◆ Task directions ◆
Copy every line from the records below that carries the word "fields".

(Records supplied)

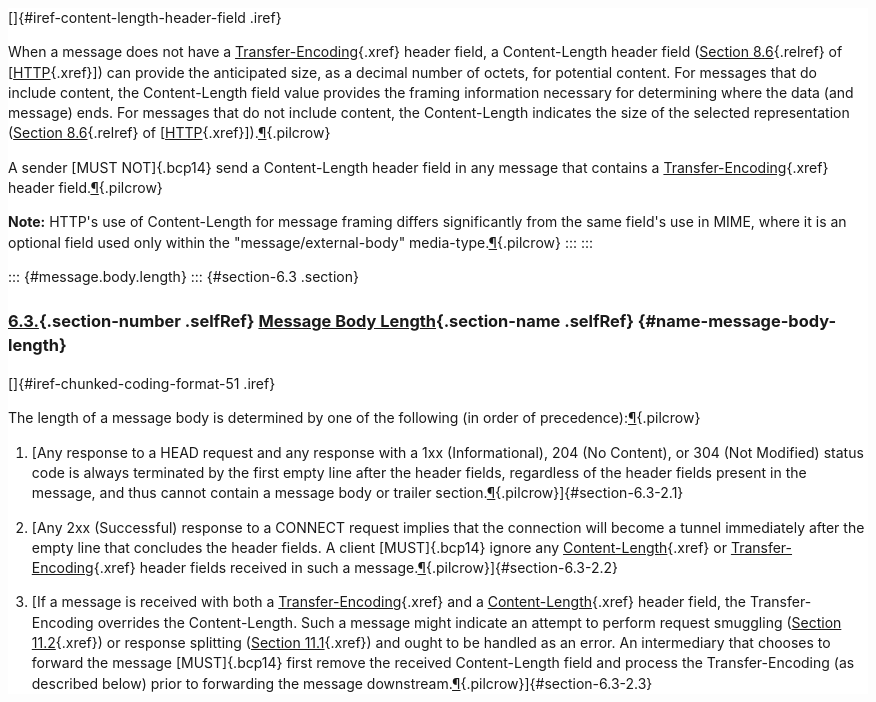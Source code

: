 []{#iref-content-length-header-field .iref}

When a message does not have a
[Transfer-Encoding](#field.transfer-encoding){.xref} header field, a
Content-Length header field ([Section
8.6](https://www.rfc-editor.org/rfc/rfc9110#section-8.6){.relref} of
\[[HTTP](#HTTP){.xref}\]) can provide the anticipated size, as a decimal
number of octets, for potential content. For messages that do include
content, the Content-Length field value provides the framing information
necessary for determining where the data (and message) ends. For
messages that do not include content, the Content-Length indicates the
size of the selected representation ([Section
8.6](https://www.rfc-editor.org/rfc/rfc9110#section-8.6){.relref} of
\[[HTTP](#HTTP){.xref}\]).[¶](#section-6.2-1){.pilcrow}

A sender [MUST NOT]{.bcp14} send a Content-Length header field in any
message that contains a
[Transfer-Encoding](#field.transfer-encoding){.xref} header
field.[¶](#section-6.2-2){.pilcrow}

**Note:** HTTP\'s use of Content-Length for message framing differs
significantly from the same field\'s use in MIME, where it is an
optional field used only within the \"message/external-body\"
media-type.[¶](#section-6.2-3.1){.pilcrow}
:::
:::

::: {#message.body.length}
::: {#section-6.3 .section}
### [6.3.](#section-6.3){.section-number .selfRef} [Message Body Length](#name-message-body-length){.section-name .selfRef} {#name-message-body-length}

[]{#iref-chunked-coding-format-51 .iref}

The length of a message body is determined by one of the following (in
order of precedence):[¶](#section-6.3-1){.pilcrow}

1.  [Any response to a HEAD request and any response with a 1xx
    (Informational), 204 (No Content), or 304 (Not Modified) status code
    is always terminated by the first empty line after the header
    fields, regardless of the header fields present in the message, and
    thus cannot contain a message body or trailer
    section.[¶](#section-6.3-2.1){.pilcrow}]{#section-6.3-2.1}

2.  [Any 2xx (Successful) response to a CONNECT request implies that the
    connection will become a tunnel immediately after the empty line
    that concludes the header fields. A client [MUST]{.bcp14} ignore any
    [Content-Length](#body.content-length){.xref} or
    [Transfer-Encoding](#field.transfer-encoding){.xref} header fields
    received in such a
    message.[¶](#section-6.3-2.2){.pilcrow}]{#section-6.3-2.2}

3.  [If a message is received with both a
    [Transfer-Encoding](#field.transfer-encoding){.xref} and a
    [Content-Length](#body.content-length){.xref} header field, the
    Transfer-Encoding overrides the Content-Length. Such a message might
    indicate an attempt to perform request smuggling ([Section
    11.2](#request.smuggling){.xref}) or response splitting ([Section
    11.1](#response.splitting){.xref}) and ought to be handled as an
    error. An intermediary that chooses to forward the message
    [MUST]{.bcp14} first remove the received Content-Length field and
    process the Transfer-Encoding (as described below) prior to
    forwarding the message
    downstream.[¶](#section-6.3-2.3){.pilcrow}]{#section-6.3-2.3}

(End Records supplied)

◆ Solution to this problem ◆
    fields, regardless of the header fields present in the message, and
    that concludes the header fields. A client [MUST]{.bcp14} ignore any
    [Transfer-Encoding](#field.transfer-encoding){.xref} header fields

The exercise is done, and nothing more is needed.